Surpreendemo-nos, entretanto, ainda apegados a velhas concepções. Não é fácil abandonar arraigados paradigmas. Trafegamos, confusos, pelo método empírico-indutivo de Bacon, a filosofia analítica-dedutiva de Descartes, a física mecanicista de Newton, perplexos diante do espetáculo “pós-moderno” onde “tudo que é sólido se desmancha no ar”. Olhamos para trás, vemos o passado de nossas vidas, da história de nosso país e do mundo. Miramos em frente, desvendamos um futuro ideal, mesmo conscientes de que, quando ele se tornar presente, será diferente de nossas quimeras. O presente, sim, não passa de um ponto infinitamente pequeno, diminuta ponte entre o que foi e o que será.

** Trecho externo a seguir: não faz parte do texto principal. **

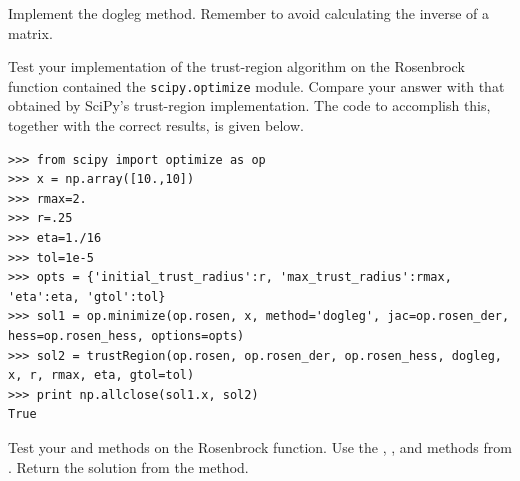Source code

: \begin{problem}
Implement the dogleg method.
Remember to avoid calculating the inverse of a matrix.


\label{prob:dogleg}
\end{problem}

Test your implementation of the trust-region algorithm on the Rosenbrock function contained the {\tt scipy.optimize} module.
Compare your answer with that obtained by SciPy's trust-region implementation. The code to accomplish this, together with the
correct results, is given below.
\begin{lstlisting}
>>> from scipy import optimize as op
>>> x = np.array([10.,10])
>>> rmax=2.
>>> r=.25
>>> eta=1./16
>>> tol=1e-5
>>> opts = {'initial_trust_radius':r, 'max_trust_radius':rmax, 'eta':eta, 'gtol':tol}
>>> sol1 = op.minimize(op.rosen, x, method='dogleg', jac=op.rosen_der, hess=op.rosen_hess, options=opts)
>>> sol2 = trustRegion(op.rosen, op.rosen_der, op.rosen_hess, dogleg, x, r, rmax, eta, gtol=tol)
>>> print np.allclose(sol1.x, sol2)
True
\end{lstlisting}
\begin{problem}
Test your  and  methods on the Rosenbrock function.  Use the , , and  methods from .  Return the solution  from the  method.
\end{problem}

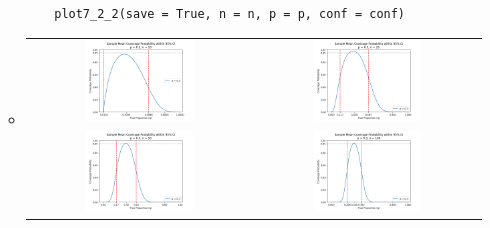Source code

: \documentclass{article}
\begin{document}
\begin{enumerate}
\begin{itemize}
\begin{verbatim}
    plot7_2_2(save = True, n = n, p = p, conf = conf)
\end{verbatim}
		\item
\begin{center}
\begin{tabular}{cc}
    \includegraphics[width=0.5\textwidth]{7-Estimating_the_CDF_and_Statistical_Functionals/Ex7_2_2-10.png} &
    \includegraphics[width=0.5\textwidth]{7-Estimating_the_CDF_and_Statistical_Functionals/Ex7_2_2-25.png} \\
    \includegraphics[width=0.5\textwidth]{7-Estimating_the_CDF_and_Statistical_Functionals/Ex7_2_2-50.png} &
    \includegraphics[width=0.5\textwidth]{7-Estimating_the_CDF_and_Statistical_Functionals/Ex7_2_2-100.png}
\end{tabular}
\end{center}


\end{itemize}
\end{enumerate}
\end{document}
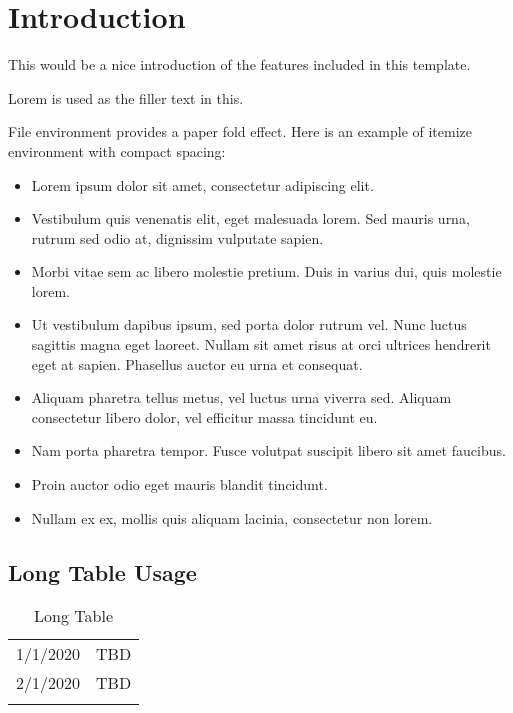 \chapter{Introduction}
This would be a nice introduction of the features included in this \gls{template}.

\gls{Lorem} is used as the filler text in this.




\begin{file}
	File environment provides a paper fold effect. 
	Here is an example of itemize environment with compact spacing:
	 
\begin{itemize}
	\item 	Lorem ipsum dolor sit amet, consectetur adipiscing elit. 
	\item 	Vestibulum quis venenatis elit, eget malesuada lorem. Sed mauris urna, rutrum sed odio at, dignissim vulputate sapien. 
	\item 	Morbi vitae sem ac libero molestie pretium. Duis in varius dui, quis molestie lorem. 
	\item 	Ut vestibulum dapibus ipsum, sed porta dolor rutrum vel. Nunc luctus sagittis magna eget laoreet. Nullam sit amet risus at orci ultrices hendrerit eget at sapien. Phasellus auctor eu urna et consequat. 
	\item 	Aliquam pharetra tellus metus, vel luctus urna viverra sed. Aliquam consectetur libero dolor, vel efficitur massa tincidunt eu. 
	\item 	Nam porta pharetra tempor. Fusce volutpat suscipit libero sit amet faucibus. 
	\item Proin auctor odio eget mauris blandit tincidunt. 
	\item Nullam ex ex, mollis quis aliquam lacinia, consectetur non lorem. 
\end{itemize}
\end{file}

\section{Long Table Usage}

\begin{longtable}{p{}p{}}
	\toprule
	1/1/2020 & TBD \\
	2/1/2020 & TBD \\
	\bottomrule
	\caption{Long Table}
\end{longtable}


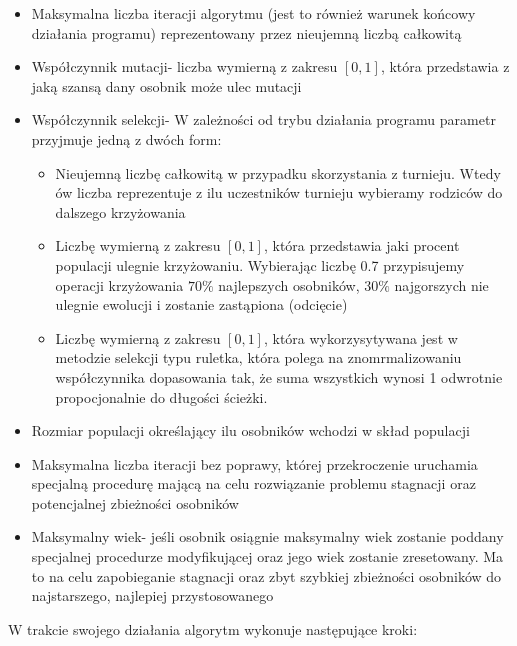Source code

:   \begin{itemize}
    \item Maksymalna liczba iteracji algorytmu (jest to również warunek końcowy działania programu) reprezentowany przez nieujemną liczbą całkowitą
    \item Współczynnik mutacji- liczba wymierną z zakresu $[0,1]$, która przedstawia z jaką szansą dany osobnik może ulec mutacji
    \item Współczynnik selekcji- W zależności od trybu działania programu parametr przyjmuje jedną z dwóch form:
    \begin{itemize}
      \item Nieujemną liczbę całkowitą w przypadku skorzystania z turnieju. Wtedy ów liczba reprezentuje z ilu uczestników turnieju wybieramy rodziców do dalszego krzyżowania
      \item Liczbę wymierną z zakresu $[0,1]$, która przedstawia jaki procent populacji ulegnie krzyżowaniu. Wybierając liczbę 0.7 przypisujemy operacji krzyżowania $70\%$ najlepszych osobników, $30\%$ najgorszych nie ulegnie ewolucji i zostanie zastąpiona (odcięcie)
      \item Liczbę wymierną z zakresu $[0,1]$, która wykorzysytywana jest w metodzie selekcji typu ruletka, która polega na znomrmalizowaniu współczynnika dopasowania tak, że suma wszystkich wynosi 1 odwrotnie propocjonalnie do długości ścieżki.
    \end{itemize}
    \item Rozmiar populacji określający ilu osobników wchodzi w skład populacji
    \item Maksymalna liczba iteracji bez poprawy, której przekroczenie uruchamia specjalną procedurę mającą na celu rozwiązanie problemu stagnacji oraz potencjalnej zbieżności osobników
    \item Maksymalny wiek- jeśli osobnik osiągnie maksymalny wiek zostanie poddany specjalnej procedurze modyfikującej oraz jego wiek zostanie zresetowany. Ma to na celu zapobieganie stagnacji oraz zbyt szybkiej zbieżności osobników do najstarszego, najlepiej przystosowanego
  \end{itemize}
  W trakcie swojego działania algorytm wykonuje następujące kroki:
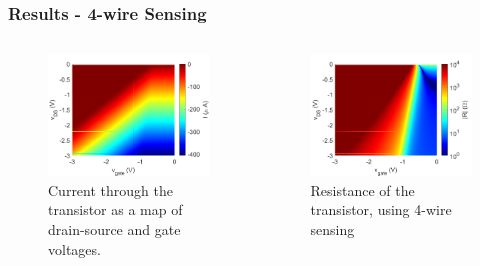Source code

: \documentclass{beamer}
\begin{document}
\begin{frame}
    \frametitle{Results - 4-wire Sensing}

    \begin{columns}
        \begin{column}{0.5\textwidth}
            \begin{figure}
                \includegraphics[width = 1.1\textwidth]{210208resistance_005_2021.02.10.17.23.31_final_i.png}
                \caption{Current through the transistor as a map of drain-source and gate voltages.}
                \label{fig:4wirecurrent}
            \end{figure}
        \end{column}
        \begin{column}{0.5\textwidth}
            \begin{figure}
                \includegraphics[width = 1.1\textwidth]{210208resistance_005_2021.02.10.17.23.31_final_res.png}
                \caption{Resistance of the transistor, using 4-wire sensing}
                \label{fig:4wireresistance}
            \end{figure}
        \end{column}
    \end{columns}

\end{frame}
\end{document}
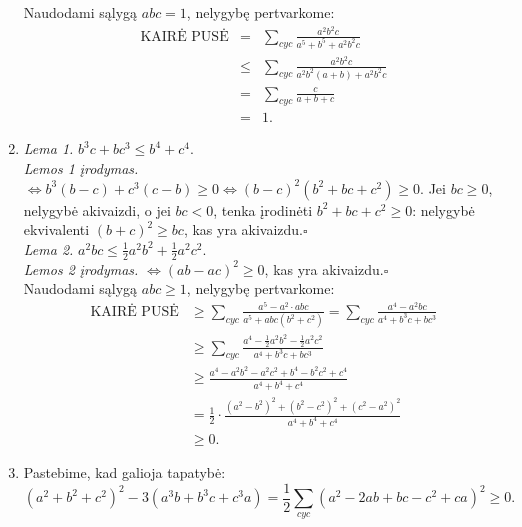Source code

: \begin{enumerate}
Naudodami sąlygą $abc=1$, nelygybę pertvarkome:
\begin{eqnarray*} \mbox{KAIRĖ
PUSĖ}&=&\sum_{cyc}{\frac{a^2b^2c}{a^5+b^5+a^2b^2c}}\\
&\leq&\sum_{cyc}{\frac{a^2b^2c}{a^2b^2(a+b)+a^2b^2c}}\\
&=&\sum_{cyc}{\frac{c}{a+b+c}}\\ &=&1. \end{eqnarray*}
\item 
\textit{Lema 1.} $b^3c+bc^3\leq b^4+c^4$.\\ \noindent\textit{Lemos 1
įrodymas.} $\Leftrightarrow b^3(b-c)+c^3(c-b)\geq0 \Leftrightarrow
(b-c)^2(b^2+bc+c^2)\geq0$. Jei $bc\geq0$, nelygybė akivaizdi, o jei
$bc<0$, tenka įrodinėti $b^2+bc+c^2\geq0$: nelygybė ekvivalenti
$(b+c)^2\geq bc$, kas yra akivaizdu.\hfill{$\square$} \\
\textit{Lema 2.} $a^2bc\leq \frac{1}{2}a^2b^2+\frac{1}{2}a^2c^2$.\\
\noindent\textit{Lemos 2 įrodymas.} $\Leftrightarrow (ab-ac)^2\geq0$,
kas yra akivaizdu.\hfill{$\square$} \\ Naudodami sąlygą $abc\geq1$,
nelygybę pertvarkome: \begin{align*} \mbox{KAIRĖ PUSĖ}&\geq
\sum_{cyc}{\frac{a^5-a^2\cdot
abc}{a^5+abc(b^2+c^2)}}=\sum_{cyc}{\frac{a^4-a^2bc}{a^4+b^3c+bc^3}}\\
&\geq\sum_{cyc}{\frac{a^4-\frac{1}{2}a^2b^2-\frac{1}{2}a^2c^2}{a^4+b^3c+bc^3}}
\tag{Lema 2}\\
&\geq\frac{a^4-a^2b^2-a^2c^2+b^4-b^2c^2+c^4}{a^4+b^4+c^4} \tag{Lema
1}\\
&=\frac{1}{2}\cdot\frac{(a^2-b^2)^2+(b^2-c^2)^2+(c^2-a^2)^2}{a^4+b^4+c^4}\\
&\geq 0.\end{align*}
\item 
Pastebime, kad galioja tapatybė: $$
(a^2+b^2+c^2)^2-3(a^3b+b^3c+c^3a)=\frac{1}{2}\sum_{cyc}{(a^2-2ab+bc-c^2+ca)^2}\geq
0.$$
\end{enumerate}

Ainda assim, como conceber que o tempo não flui na direção do presente que se transmuta em passado ao prenunciar o futuro? Futuro que parece, hoje, condenado a perpetuar o presente. Quem se arrisca a predizer a morte do neoliberalismo? Ele parece tão sólido quanto o socialismo soviético encarado pelos teóricos de esquerda até meados da década de 1980. Ninguém, até aquela data, previu a queda do Muro de Berlim.

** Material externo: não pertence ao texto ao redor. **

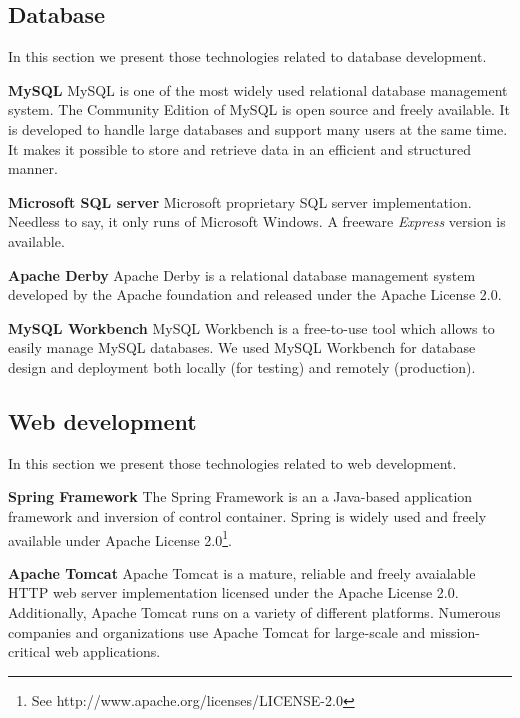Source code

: \subsection{Database}
In this section we present those technologies related to database development.

\textbf{MySQL}\cite{MySQL}\newline
MySQL is one of the most widely used relational database management system.
The Community Edition of MySQL is open source and freely available.
It is developed to handle large databases and support many users at the same time.%
It makes it possible to store and retrieve data in an efficient and structured manner. 

\textbf{Microsoft SQL server}\newline
Microsoft proprietary SQL server implementation. Needless to say, it only runs of Microsoft
Windows. A freeware \textit{Express} version is available.

\textbf{Apache Derby}\newline
Apache Derby is a relational database management system developed by the Apache foundation
and released under the Apache License 2.0.

\textbf{MySQL Workbench}\newline
MySQL Workbench is a free-to-use tool which allows to easily manage MySQL databases.
We used MySQL Workbench for database design and deployment both locally (for testing) and remotely (production).


\subsection{Web development}
In this section we present those technologies related to web development.

\textbf{Spring Framework}\cite{SpringFramework1}\cite{SpringFramework2}\newline
The Spring Framework is an a Java-based application framework and inversion of control container.
Spring is widely used and freely available under Apache License 2.0\footnote{See http://www.apache.org/licenses/LICENSE-2.0}.

\textbf{Apache Tomcat}\cite{ApacheTomcat}\newline
Apache Tomcat is a mature, reliable and freely avaialable HTTP web server implementation licensed
under the Apache License 2.0. Additionally, Apache Tomcat runs on a variety of different platforms.
Numerous companies and organizations use Apache Tomcat for large-scale and mission-critical web applications.


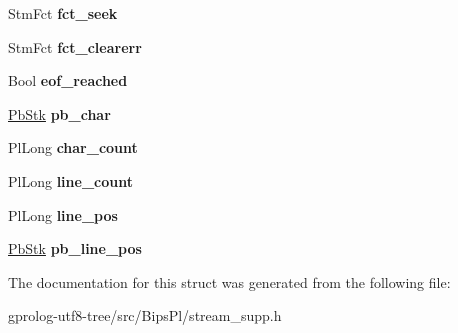 \begin{DoxyCompactItemize}
\item 
Stm\+Fct {\bfseries fct\+\_\+seek}\hypertarget{structstm__inf_a5f9d4068bafcdf0a8ced688439af8aa2}{}\label{structstm__inf_a5f9d4068bafcdf0a8ced688439af8aa2}

\item 
Stm\+Fct {\bfseries fct\+\_\+clearerr}\hypertarget{structstm__inf_afaf9188c97510a5f1d612e1444f6e801}{}\label{structstm__inf_afaf9188c97510a5f1d612e1444f6e801}

\item 
Bool {\bfseries eof\+\_\+reached}\hypertarget{structstm__inf_ac3960253b7e5f826635a196b096fd499}{}\label{structstm__inf_ac3960253b7e5f826635a196b096fd499}

\item 
\hyperlink{structPbStk}{Pb\+Stk} {\bfseries pb\+\_\+char}\hypertarget{structstm__inf_af66229bdb1421dc62daaee808af84bba}{}\label{structstm__inf_af66229bdb1421dc62daaee808af84bba}

\item 
Pl\+Long {\bfseries char\+\_\+count}\hypertarget{structstm__inf_a0c6895ef7d7a03c6f0ad2aa05be2c0af}{}\label{structstm__inf_a0c6895ef7d7a03c6f0ad2aa05be2c0af}

\item 
Pl\+Long {\bfseries line\+\_\+count}\hypertarget{structstm__inf_a0394c04b8f2bd5990d30dd6ad14a8246}{}\label{structstm__inf_a0394c04b8f2bd5990d30dd6ad14a8246}

\item 
Pl\+Long {\bfseries line\+\_\+pos}\hypertarget{structstm__inf_a89769bf2d0ca17434b431c380379e674}{}\label{structstm__inf_a89769bf2d0ca17434b431c380379e674}

\item 
\hyperlink{structPbStk}{Pb\+Stk} {\bfseries pb\+\_\+line\+\_\+pos}\hypertarget{structstm__inf_acd4b4b0e220c45642fb4a6903d6ec4d5}{}\label{structstm__inf_acd4b4b0e220c45642fb4a6903d6ec4d5}

\end{DoxyCompactItemize}


The documentation for this struct was generated from the following file\+:\begin{DoxyCompactItemize}
\item 
gprolog-\/utf8-\/tree/src/\+Bips\+Pl/stream\+\_\+supp.\+h\end{DoxyCompactItemize}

O que é, tem ares de eterno. Basta conferir o empenho dos que ocupam o topo da pirâmide social com a preservação glamorosa de suas formas físicas. O elixir da eterna juventude pode, enfim, ser adquirido em qualquer academia de ginástica. Falta apenas inventar o xarope que evite a imbecilização de quem não malha o espírito e pensa que cultura é cercar-se de sofisticada parafernália eletrônica, submergido pelos encantos sensitivos do mero entretenimento.
Agora, quando se constata que alguma coisa na esfera subatômica parece contradizer todas as leis, não apenas da dialética, mas também da natureza, o determinismo histórico passa ao museu da história das ideias. Recomenda-se cautela para que não se jogue fora Marx com a água da bacia. O impacto quântico é mais forte do que se pensa. O próprio Einstein relutou em aceitar os desafios da esfera quântica. Parecia-lhe intolerável a ideia de que um elétron exposto à radiação possa, “por sua livre vontade” – como disse ao físico alemão Max Born – escolher que direção tomar. Na esfera do infinitamente pequeno, a ciência é obrigada a ingressar no imprevisível e obscuro reino das probabilidades.

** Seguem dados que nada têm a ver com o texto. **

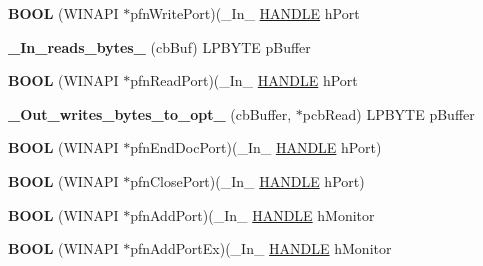\begin{DoxyCompactItemize}
\item 
\mbox{\label{struct___m_o_n_i_t_o_r2_ab74269e6641c078ce1a9254ec1b6fc38}} 
{\bfseries B\+O\+OL} (W\+I\+N\+A\+PI $\ast$pfn\+Write\+Port)(\+\_\+\+In\+\_\+ \hyperlink{interfacevoid}{H\+A\+N\+D\+LE} h\+Port
\item 
\mbox{\label{struct___m_o_n_i_t_o_r2_a07e7f4a7214e8a162d0978f61656afee}} 
{\bfseries \+\_\+\+In\+\_\+reads\+\_\+bytes\+\_\+} (cb\+Buf) L\+P\+B\+Y\+TE p\+Buffer
\item 
\mbox{\label{struct___m_o_n_i_t_o_r2_a003b1f4a12bb253ed5a7143798dc05fc}} 
{\bfseries B\+O\+OL} (W\+I\+N\+A\+PI $\ast$pfn\+Read\+Port)(\+\_\+\+In\+\_\+ \hyperlink{interfacevoid}{H\+A\+N\+D\+LE} h\+Port
\item 
\mbox{\label{struct___m_o_n_i_t_o_r2_a8c3ed8b7bb443b3bc5515a17eb9e6a82}} 
{\bfseries \+\_\+\+Out\+\_\+writes\+\_\+bytes\+\_\+to\+\_\+opt\+\_\+} (cb\+Buffer, $\ast$pcb\+Read) L\+P\+B\+Y\+TE p\+Buffer
\item 
\mbox{\label{struct___m_o_n_i_t_o_r2_a4522f6b4dfb06d3c795428391a67410d}} 
{\bfseries B\+O\+OL} (W\+I\+N\+A\+PI $\ast$pfn\+End\+Doc\+Port)(\+\_\+\+In\+\_\+ \hyperlink{interfacevoid}{H\+A\+N\+D\+LE} h\+Port)
\item 
\mbox{\label{struct___m_o_n_i_t_o_r2_aed37eae4f5e66edeb239194b31051ae1}} 
{\bfseries B\+O\+OL} (W\+I\+N\+A\+PI $\ast$pfn\+Close\+Port)(\+\_\+\+In\+\_\+ \hyperlink{interfacevoid}{H\+A\+N\+D\+LE} h\+Port)
\item 
\mbox{\label{struct___m_o_n_i_t_o_r2_a8da0a0b3d9c396386623b36491c2dd91}} 
{\bfseries B\+O\+OL} (W\+I\+N\+A\+PI $\ast$pfn\+Add\+Port)(\+\_\+\+In\+\_\+ \hyperlink{interfacevoid}{H\+A\+N\+D\+LE} h\+Monitor
\item 
\mbox{\label{struct___m_o_n_i_t_o_r2_ae1c872ab6f1bfeca03549c7557101469}} 
{\bfseries B\+O\+OL} (W\+I\+N\+A\+PI $\ast$pfn\+Add\+Port\+Ex)(\+\_\+\+In\+\_\+ \hyperlink{interfacevoid}{H\+A\+N\+D\+LE} h\+Monitor
\item 
\mbox{\label{struct___m_o_n_i_t_o_r2_a8be96b37e4a4771111dfe9d9999bcefe}} 

\end{DoxyCompactItemize}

O princípio da indeterminação, descoberto por outro físico alemão, Werner Heisenberg, revoluciona nossa percepção da natureza e da história. E nos faz tomar consciência de que, na natureza, a incerteza quântica não se faz presente apenas nas partículas subatômicas. Bilhões de anos após a predominância quântica no alvorecer do Universo, um estranho e inteligente fenômeno despontaria dotado de imprevisibilidade inerente a seu livre-arbítrio: os seres humanos.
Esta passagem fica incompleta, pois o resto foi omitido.